The methods lying at the heart of these improvements can be applied anywhere and may have far wider use and benefit to Irish society than the problems listed above.

What are some of the biggest challenges you face as a researcher in your field?

In Ireland, we cannot produce data scientists fast enough.

At Maynooth University, we have an MSc in data science and analytics, which is in high demand every year. These students are snapped up by the data science companies in Ireland before they have even finished their degree.

By contrast, the rewards for studying for a PhD, while great, are not immediately obvious to a student being offered €70,000-plus straight out of university. Attracting good PhD students is key to keeping this field at the state of the art in Ireland.

Are there any common misconceptions about this area of research?

There is a weird fashion right now about the terms deep learning, artificial intelligence and machine learning that people associate with computer science, while subjects like statistics and mathematics get left behind.

What most people don’t realise is that the people who developed these methods – such as Geoff Hinton who developed deep learning – have very strong backgrounds in statistics and maths.

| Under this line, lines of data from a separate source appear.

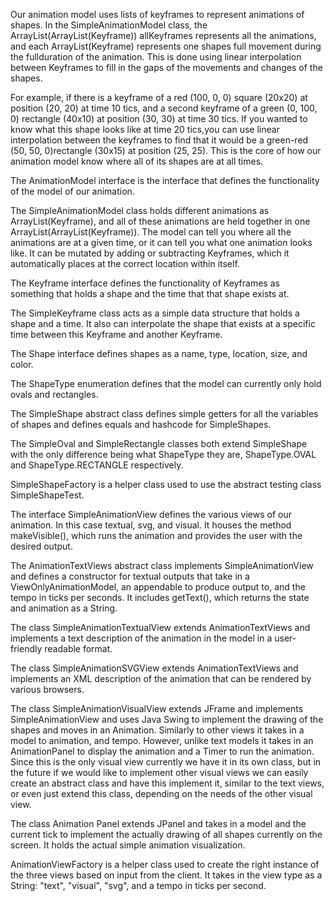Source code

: Our animation model uses lists of keyframes to represent animations of shapes. In the SimpleAnimationModel class, the ArrayList(ArrayList(Keyframe)) allKeyframes represents all the animations, and each ArrayList(Keyframe) represents one shapes full movement during the fullduration of the animation. This is done using linear interpolation between Keyframes to fill in the gaps of the movements and changes of the shapes.

For example, if there is a keyframe of a red (100, 0, 0) square (20x20) at position (20, 20) at time 10 tics, and a second keyframe of a green (0, 100, 0) rectangle (40x10) at position (30, 30) at time 30 tics. If you wanted to know what this shape looks like at time 20 tics,you can use linear interpolation between the keyframes to find that it would be a green-red (50, 50, 0)rectangle (30x15) at position (25, 25). This is the core of how our animation model know where all of its shapes are at all times.

The AnimationModel interface is the interface that defines the functionality of the model of our animation.

The SimpleAnimationModel class holds different animations as ArrayList(Keyframe), and all of these animations are held together in one ArrayList(ArrayList(Keyframe)). The model can tell you where all the animations are at a given time, or it can tell you what one animation looks like. It can be mutated by adding or subtracting Keyframes, which it automatically places at the correct location within itself.

The Keyframe interface defines the functionality of Keyframes as something that holds a shape and the time that that shape exists at.

The SimpleKeyframe class acts as a simple data structure that holds a shape and a time. It also can interpolate the shape that exists at a specific time between this Keyframe and another Keyframe.

The Shape interface defines shapes as a name, type, location, size, and color.

The ShapeType enumeration defines that the model can currently only hold ovals and rectangles.

The SimpleShape abstract class defines simple getters for all the variables of shapes and defines equals and hashcode for SimpleShapes.

The SimpleOval and SimpleRectangle classes both extend SimpleShape with the only difference being what ShapeType they are, ShapeType.OVAL and ShapeType.RECTANGLE respectively.

SimpleShapeFactory is a helper class used to use the abstract testing class SimpleShapeTest.

The interface SimpleAnimationView defines the various views of our animation. In this case textual, svg, and visual. It houses the method makeVisible(), which runs the animation and provides the user with the desired output.

The AnimationTextViews abstract class implements SimpleAnimationView and defines a constructor for textual outputs that take in a ViewOnlyAnimationModel, an appendable to produce output to, and the tempo in ticks per seconds. It includes getText(), which returns the state and animation as a String.

The class SimpleAnimationTextualView extends AnimationTextViews and implements a text description of the animation in the model in a user-friendly readable format.

The class SimpleAnimationSVGView extends AnimationTextViews and implements an XML description of the animation that can be rendered by various browsers.

The class SimpleAnimationVisualView extends JFrame and implements SimpleAnimationView and uses Java Swing to implement the drawing of the shapes and moves in an Animation. Similarly to other views it takes in a model to animation, and tempo. However, unlike text models it takes in an AnimationPanel to display the animation and a Timer to run the animation. Since this is the only visual view currently we have it in its own class, but in the future if we would like to implement other visual views we can easily create an abstract class and have this implement it, similar to the text views, or even just extend this class, depending on the needs of the other visual view.

The class Animation Panel extends JPanel and takes in a model and the current tick to implement the actually drawing of all shapes currently on the screen. It holds the actual simple animation visualization.

AnimationViewFactory is a helper class used to create the right instance of the three views based on input from the client. It takes in the view type as a String: "text", "visual", "svg", and a tempo in ticks per second.
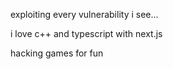 exploiting every vulnerability i see...

i love c++ and typescript with next.js

hacking games for fun
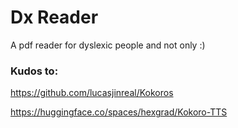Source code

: # Dx Reader

A pdf reader for dyslexic people and not only :)

### Kudos to:

https://github.com/lucasjinreal/Kokoros

https://huggingface.co/spaces/hexgrad/Kokoro-TTS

You need to study these technical, currently unfashionable subjects, to be good at the fashionable ones.

What are some of the areas of research you’d like to see tackled in the years ahead?

With recent developments, we now have the ability to analyse and create predictions on very large datasets. However, we still don’t have the ability to create predictions when we also want uncertainty.

There is a method for doing this on smaller datasets, known as Bayesian inference, named after an 18th-century Presbyterian minister called Thomas Bayes.

The challenge is to get big data and Bayes together. This research challenge – ‘Big Bayes’ if you like – is what myself and many other scientists will be working on for the next few years.